La ricerca mostra come nel periodo preso in esame il numero di occupati all’estero alle dipendenze di imprese a partecipazione italiana è diminuito del 2,9% (una contrazione di circa 50.000 unità).
Il fatturato è aumentato dell’8,3% e fa registrare un incremento del giro di affari di oltre 40 miliardi di euro, toccando nel 2015 i 520,8 miliardi di ricavi per le imprese straniere controllate da aziende italiane.
Le aziende del settore del commercio , con oltre 14.400 (pari al 40,5% del totale) dei 35.684 casi registrati nel 2015, sono costituite da filiali e joint venture commerciali di imprese, l’altro settore più interessato è quello manifatturiero che ha coinvolto oltre 8.200 attività (pari al 23,1% del totale): soprattutto le produttrici di macchinari, apparecchiature meccaniche, metallurgiche e prodotti in metallo.
A eccezione della Romania (2.353), dei paesi dell’Est, nelle primissime posizioni i rapporti commerciali sono fortissimi con le economie più avanzate al mondo , Stati Uniti 3.300, Francia (2.551 casi), Spagna (2.251) Germania (2.228), Regno Unito (1.991) e Cina (1.698).
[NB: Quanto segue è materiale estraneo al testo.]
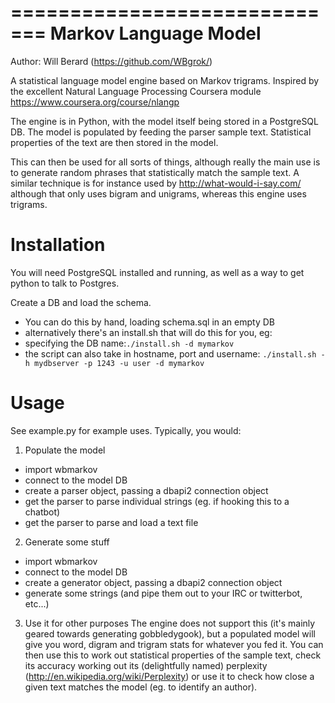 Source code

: =============================
 Markov Language Model
=============================
Author: Will Berard (https://github.com/WBgrok/)

A statistical language model engine based on Markov trigrams.
Inspired by the excellent Natural Language Processing Coursera module
https://www.coursera.org/course/nlangp

The engine is in Python, with the model itself being stored in a PostgreSQL DB.
The model is populated by feeding the parser sample text. Statistical properties
of the text are then stored in the model.

This can then be used for all sorts of things, although really the main use is to
generate random phrases that statistically match the sample text.
A similar technique is for instance used by http://what-would-i-say.com/ although
that only uses bigram and unigrams, whereas this engine uses trigrams.

Installation
============

You will need PostgreSQL installed and running, as well as a way to get python to talk to Postgres.

Create a DB and load the schema.
- You can do this by hand, loading schema.sql in an empty DB
- alternatively there's an install.sh that will do this for you, eg:
 - specifying the DB name:``./install.sh -d mymarkov``
 - the script can also take in hostname, port and username: ``./install.sh -h mydbserver -p 1243 -u user -d mymarkov``

Usage
=====

See example.py for example uses. Typically, you would:

1) Populate the model
- import wbmarkov
- connect to the model DB
- create a parser object, passing a dbapi2 connection object
- get the parser to parse individual strings (eg. if hooking this to a chatbot)
- get the parser to parse and load a text file

2) Generate some stuff
- import wbmarkov
- connect to the model DB
- create a generator object, passing a dbapi2 connection object
- generate some strings (and pipe them out to your IRC or twitterbot, etc...)

3) Use it for other purposes
The engine does not support this (it's mainly geared towards generating gobbledygook),
but a populated model will give you word, digram and trigram stats for whatever you fed it.
You can then use this to work out statistical properties of the sample text, check its accuracy
working out its (delightfully named) perplexity (http://en.wikipedia.org/wiki/Perplexity) or use
it to check how close a given text matches the model (eg. to identify an author).
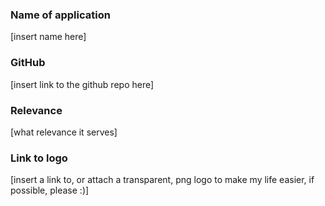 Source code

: ### Name of application

[insert name here]

### GitHub

[insert link to the github repo here]

### Relevance

[what relevance it serves]

### Link to logo

[insert a link to, or attach a transparent, png logo to make my life easier, if possible, please :)]
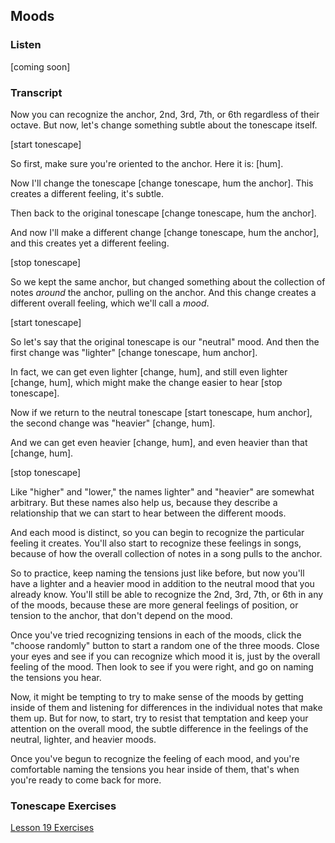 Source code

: ## Moods



### Listen



[coming soon]



### Transcript

Now you can recognize the anchor, 2nd, 3rd, 7th, or 6th regardless of their octave. But now, let's change something subtle about the tonescape itself.

[start tonescape]

So first, make sure you're oriented to the anchor. Here it is: [hum].

Now I'll change the tonescape [change tonescape, hum the anchor]. This creates a different feeling, it's subtle. 

Then back to the original tonescape [change tonescape, hum the anchor].

And now I'll make a different change [change tonescape, hum the anchor], and this creates yet a different feeling.

[stop tonescape]

So we kept the same anchor, but changed something about the collection of notes *around* the anchor, pulling on the anchor. And this change creates a different overall feeling, which we'll call a *mood*.

[start tonescape]

So let's say that the original tonescape is our "neutral" mood. And then the first change was "lighter" [change tonescape, hum anchor].

In fact, we can get even lighter [change, hum], and still even lighter [change, hum], which might make the change easier to hear [stop tonescape].

Now if we return to the neutral tonescape [start tonescape, hum anchor], the second change was "heavier" [change, hum]. 

And we can get even heavier [change, hum], and even heavier than that [change, hum].

[stop tonescape]

Like "higher" and "lower," the names lighter" and "heavier" are somewhat arbitrary. But these names also help us, because they describe a relationship that we can start to hear between the different moods.

And each mood is distinct, so you can begin to recognize the particular feeling it creates. You'll also start to recognize these feelings in songs, because of how the overall collection of notes in a song pulls to the anchor.

So to practice, keep naming the tensions just like before, but now you'll have a lighter and a heavier mood in addition to the neutral mood that you already know. You'll still be able to recognize the 2nd, 3rd, 7th, or 6th in any of the moods, because these are more general feelings of position, or tension to the anchor, that don't depend on the mood.

Once you've tried recognizing tensions in each of the moods, click the "choose randomly" button to start a random one of the three moods. Close your eyes and see if you can recognize which mood it is, just by the overall feeling of the mood. Then look to see if you were right, and go on naming the tensions you hear.

Now, it might be tempting to try to make sense of the moods by getting inside of them and listening for differences in the individual notes that make them up. But for now, to start, try to resist that temptation and keep your attention on the overall mood, the subtle difference in the feelings of the neutral, lighter, and heavier moods.

Once you've begun to recognize the feeling of each mood, and you're comfortable naming the tensions you hear inside of them, that's when you're ready to come back for more.



### Tonescape Exercises

[Lesson 19 Exercises](19-exercises.html)
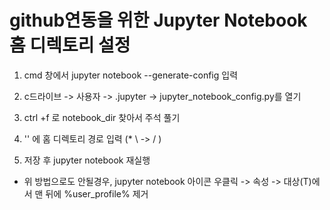 
# github연동을 위한 Jupyter Notebook 홈 디렉토리 설정

1. cmd 창에서 jupyter notebook --generate-config 입력

2. c드라이브 -> 사용자 -> .jupyter -> jupyter_notebook_config.py를 열기

3. ctrl +f 로 notebook_dir 찾아서 주석 풀기

4. '' 에 홈 디렉토리 경로 입력 (* \ -> / )

5. 저장 후 jupyter notebook 재실행


* 위 방법으로도 안될경우, jupyter notebook 아이콘 우클릭 -> 속성 -> 대상(T)에서 맨 뒤에 %user_profile% 제거
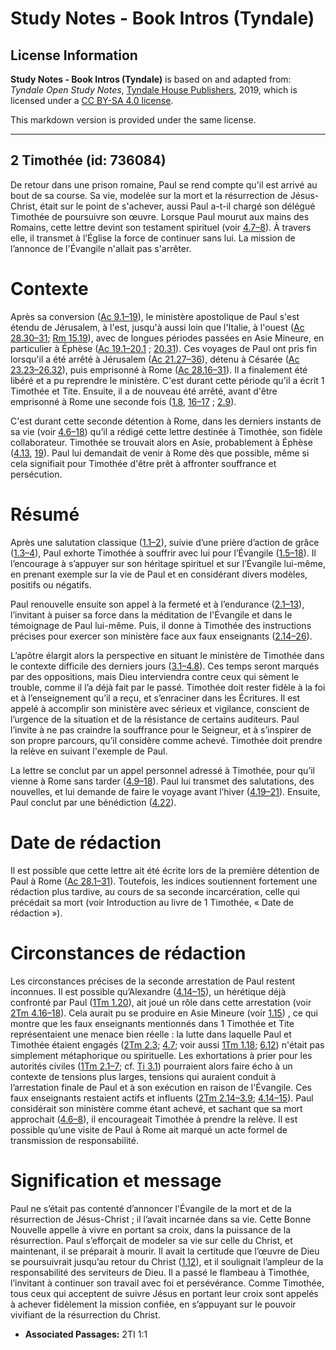 # Study Notes - Book Intros (Tyndale)

## License Information

**Study Notes - Book Intros (Tyndale)** is based on and adapted from: _Tyndale Open Study Notes_, [Tyndale House Publishers](https://tyndaleopenresources.com/), 2019, which is licensed under a [CC BY-SA 4.0 license](https://creativecommons.org/licenses/by-sa/4.0/legalcode.en).

This markdown version is provided under the same license.



--------------------------------

## 2 Timothée (id: 736084)

De retour dans une prison romaine, Paul se rend compte qu'il est arrivé au bout de sa course. Sa vie, modelée sur la mort et la résurrection de Jésus\-Christ, était sur le point de s'achever, aussi Paul a\-t\-il chargé son délégué Timothée de poursuivre son œuvre. Lorsque Paul mourut aux mains des Romains, cette lettre devint son testament spirituel (voir [4\.7–8](https://ref.ly/2Tim4:7-2Tim4:8)). À travers elle, il transmet à l’Église la force de continuer sans lui. La mission de l’annonce de l'Évangile n'allait pas s'arrêter.

Contexte
========

Après sa conversion ([Ac 9\.1–19](https://ref.ly/Acts9:1-Acts9:19)), le ministère apostolique de Paul s'est étendu de Jérusalem, à l'est, jusqu'à aussi loin que l'Italie, à l'ouest ([Ac 28\.30–31](https://ref.ly/Acts28:30-Acts28:31); [Rm 15\.19](https://ref.ly/Rom15:19)), avec de longues périodes passées en Asie Mineure, en particulier à Éphèse ([Ac 19\.1–20\.1](https://ref.ly/Acts19:1-Acts20:1) ; [20\.31](https://ref.ly/Acts20:31)). Ces voyages de Paul ont pris fin lorsqu'il a été arrêté à Jérusalem ([Ac 21\.27–36](https://ref.ly/Acts21:27-Acts21:36)), détenu à Césarée ([Ac 23\.23–26\.32](https://ref.ly/Acts23:23-Acts26:32)), puis emprisonné à Rome ([Ac 28\.16–31](https://ref.ly/Acts28:16-Acts28:31)). Il a finalement été libéré et a pu reprendre le ministère. C'est durant cette période qu'il a écrit 1 Timothée et Tite. Ensuite, il a de nouveau été arrêté, avant d'être emprisonné à Rome une seconde fois ([1\.8](https://ref.ly/2Tim1:8), [16–17](https://ref.ly/2Tim1:16-2Tim1:17) ; [2\.9](https://ref.ly/2Tim2:9)).

C'est durant cette seconde détention à Rome, dans les derniers instants de sa vie (voir [4\.6–18](https://ref.ly/2Tim4:6-2Tim4:18)) qu’il a rédigé cette lettre destinée à Timothée, son fidèle collaborateur. Timothée se trouvait alors en Asie, probablement à Éphèse ([4\.13](https://ref.ly/2Tim4:13), [19](https://ref.ly/2Tim4:19)). Paul lui demandait de venir à Rome dès que possible, même si cela signifiait pour Timothée d'être prêt à affronter souffrance et persécution.

Résumé
======

Après une salutation classique ([1\.1–2](https://ref.ly/2Tim1:1-2Tim1:2)), suivie d’une prière d’action de grâce ([1\.3–4](https://ref.ly/2Tim1:3-2Tim1:4)), Paul exhorte Timothée à souffrir avec lui pour l’Évangile ([1\.5–18](https://ref.ly/2Tim1:5-2Tim1:18)). Il l’encourage à s’appuyer sur son héritage spirituel et sur l’Évangile lui\-même, en prenant exemple sur la vie de Paul et en considérant divers modèles, positifs ou négatifs.

Paul renouvelle ensuite son appel à la fermeté et à l’endurance ([2\.1–13](https://ref.ly/2Tim2:1-2Tim2:13)), l’invitant à puiser sa force dans la méditation de l'Évangile et dans le témoignage de Paul lui\-même. Puis, il donne à Timothée des instructions précises pour exercer son ministère face aux faux enseignants ([2\.14–26](https://ref.ly/2Tim2:14-2Tim2:26)).

L’apôtre élargit alors la perspective en situant le ministère de Timothée dans le contexte difficile des derniers jours ([3\.1–4\.8](https://ref.ly/2Tim3:1-2Tim4:8)). Ces temps seront marqués par des oppositions, mais Dieu interviendra contre ceux qui sèment le trouble, comme il l’a déjà fait par le passé. Timothée doit rester fidèle à la foi et à l’enseignement qu’il a reçu, et s’enraciner dans les Écritures. Il est appelé à accomplir son ministère avec sérieux et vigilance, conscient de l’urgence de la situation et de la résistance de certains auditeurs. Paul l’invite à ne pas craindre la souffrance pour le Seigneur, et à s’inspirer de son propre parcours, qu’il considère comme achevé. Timothée doit prendre la relève en suivant l'exemple de Paul.

La lettre se conclut par un appel personnel adressé à Timothée, pour qu’il vienne à Rome sans tarder ([4\.9–18](https://ref.ly/2Tim4:9-2Tim4:18)). Paul lui transmet des salutations, des nouvelles, et lui demande de faire le voyage avant l’hiver ([4\.19–21](https://ref.ly/2Tim4:19-2Tim4:21)). Ensuite, Paul conclut par une bénédiction ([4\.22](https://ref.ly/2Tim4:22)).

Date de rédaction
=================

Il est possible que cette lettre ait été écrite lors de la première détention de Paul à Rome ([Ac 28\.1–31](https://ref.ly/Acts28:1-Acts28:31)). Toutefois, les indices soutiennent fortement une rédaction plus tardive, au cours de sa seconde incarcération, celle qui précédait sa mort (voir Introduction au livre de 1 Timothée, « Date de rédaction »).

Circonstances de rédaction
==========================

Les circonstances précises de la seconde arrestation de Paul restent inconnues. Il est possible qu’Alexandre ([4\.14–15](https://ref.ly/2Tim4:14-2Tim4:15)), un hérétique déjà confronté par Paul ([1Tm 1\.20](https://ref.ly/1Tim1:20)), ait joué un rôle dans cette arrestation (voir [2Tm 4\.16–18](https://ref.ly/2Tim4:16-2Tim4:18)). Cela aurait pu se produire en Asie Mineure (voir [1\.15](https://ref.ly/2Tim1:15)) , ce qui montre que les faux enseignants mentionnés dans 1 Timothée et Tite représentaient une menace bien réelle : la lutte dans laquelle Paul et Timothée étaient engagés ([2Tm 2\.3](https://ref.ly/2Tim2:3); [4\.7](https://ref.ly/2Tim4:7); voir aussi [1Tm 1\.18](https://ref.ly/1Tim1:18); [6\.12](https://ref.ly/1Tim6:12)) n'était pas simplement métaphorique ou spirituelle. Les exhortations à prier pour les autorités civiles ([1Tm 2\.1–7](https://ref.ly/1Tim2:1-1Tim2:7); cf. [Ti 3\.1](https://ref.ly/Titus3:1)) pourraient alors faire écho à un contexte de tensions plus larges, tensions qui auraient conduit à l’arrestation finale de Paul et à son exécution en raison de l'Évangile. Ces faux enseignants restaient actifs et influents ([2Tm 2\.14–3\.9](https://ref.ly/2Tim2:14-2Tim3:9); [4\.14–15](https://ref.ly/2Tim4:14-2Tim4:15)). Paul considérait son ministère comme étant achevé, et sachant que sa mort approchait ([4\.6–8](https://ref.ly/2Tim4:6-2Tim4:8)), il encourageait Timothée à prendre la relève. Il est possible qu’une visite de Paul à Rome ait marqué un acte formel de transmission de responsabilité.

Signification et message
========================

Paul ne s’était pas contenté d’annoncer l'Évangile de la mort et de la résurrection de Jésus\-Christ ; il l’avait incarnée dans sa vie. Cette Bonne Nouvelle appelle à vivre en portant sa croix, dans la puissance de la résurrection. Paul s’efforçait de modeler sa vie sur celle du Christ, et maintenant, il se préparait à mourir. Il avait la certitude que l’œuvre de Dieu se poursuivrait jusqu’au retour du Christ ([1\.12](https://ref.ly/2Tim1:12)), et il soulignait l’ampleur de la responsabilité des serviteurs de Dieu. Il a passé le flambeau à Timothée, l’invitant à continuer son travail avec foi et persévérance. Comme Timothée, tous ceux qui acceptent de suivre Jésus en portant leur croix sont appelés à achever fidèlement la mission confiée, en s’appuyant sur le pouvoir vivifiant de la résurrection du Christ.

* **Associated Passages:** 2TI 1:1

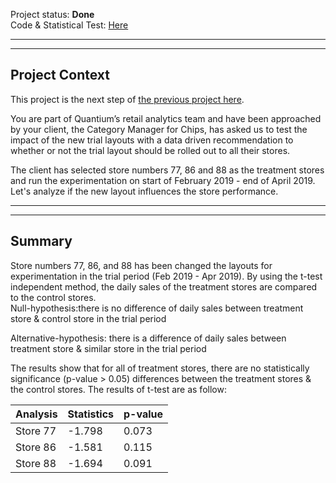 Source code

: Project status: **Done**  
Code & Statistical Test: [Here](https://github.com/IchfanKurniawan/quantium-intern-project-stats-test/tree/master/code)  

---  
---  

## Project Context

This project is the next step of [the previous project here](https://github.com/IchfanKurniawan/quantium-intern-project).  

You are part of Quantium’s retail analytics team and have been approached by your client, the Category Manager for Chips, has asked us to test the impact of the new trial layouts with a data driven recommendation to whether or not the trial layout should be rolled out to all their stores.  

The client has selected store numbers 77, 86 and 88 as the treatment stores and run the experimentation on start of February 2019 - end of April 2019. Let's analyze if the new layout influences the store performance.  
  
---  
---  
  
## Summary

Store numbers 77, 86, and 88 has been changed the layouts for experimentation in the trial period (Feb 2019 - Apr 2019). By using the t-test independent method, the daily sales of the treatment stores are compared to the control stores.  
Null-hypothesis:there is no difference of daily sales between treatment store & control store in the trial period  

Alternative-hypothesis: there is a difference of daily sales between treatment store & similar store in the trial period  

The results show that for all of treatment stores, there are no statistically significance (p-value > 0.05) differences between the treatment stores & the control stores. The results of t-test are as follow:  

| Analysis      | Statistics | p-value |
| ----------- | ----------- | ----------- |
| Store 77      | -1.798       | 0.073       |
| Store 86      | -1.581       | 0.115       |
| Store 88      | -1.694       | 0.091       |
Il coordinatore dell’Ufficio studi Cgia, Paolo Zabeo dichiara che non ci sono statistiche complete in grado di fotografare con precisione il fenomeno della delocalizzazione produttiva, ma sono in grado di misurare gli investimenti delle aziende italiane nel capitale di imprese straniere ubicate all’estero. Un risultato, come dimostrano i dati riportati in seguito, che non sempre dà luogo ad effetti negativi per la nostra economia.
Le regioni italiane più interessate agli investimenti all’estero, con quasi il 78% sono riconducibili a imprese italiane delle regioni del Nord Italia che presentano livelli di disoccupazione, quasi, fisiologici e sono considerate, a tutti gli effetti, aree con livelli di industrializzazione tra i più elevati d’Europa”, Lombardia (11.637 partecipazioni), Veneto (5.070), Emilia Romagna (4.989) e Piemonte (3.244) e se la fuga non è dettata da mere speculazioni di natura opportunistica, le operazioni di internazionalizzazione rafforzano e rendono più competitive le nostre aziende con ricadute positive anche nei territori di provenienza di queste ultime.
La Cgia sottolinea come, negli ultimi anni, a seguito degli effetti della crisi economica, non sono poche le imprese che si sono ri-localizzate in Italia, in Veneto ed Emilia, vanno ricordati i casi Benetton, Bottega Veneta, Fitwell, Geox, Safilo, Piquadro, Wayel, Beghelli, Giesse e Argotractors.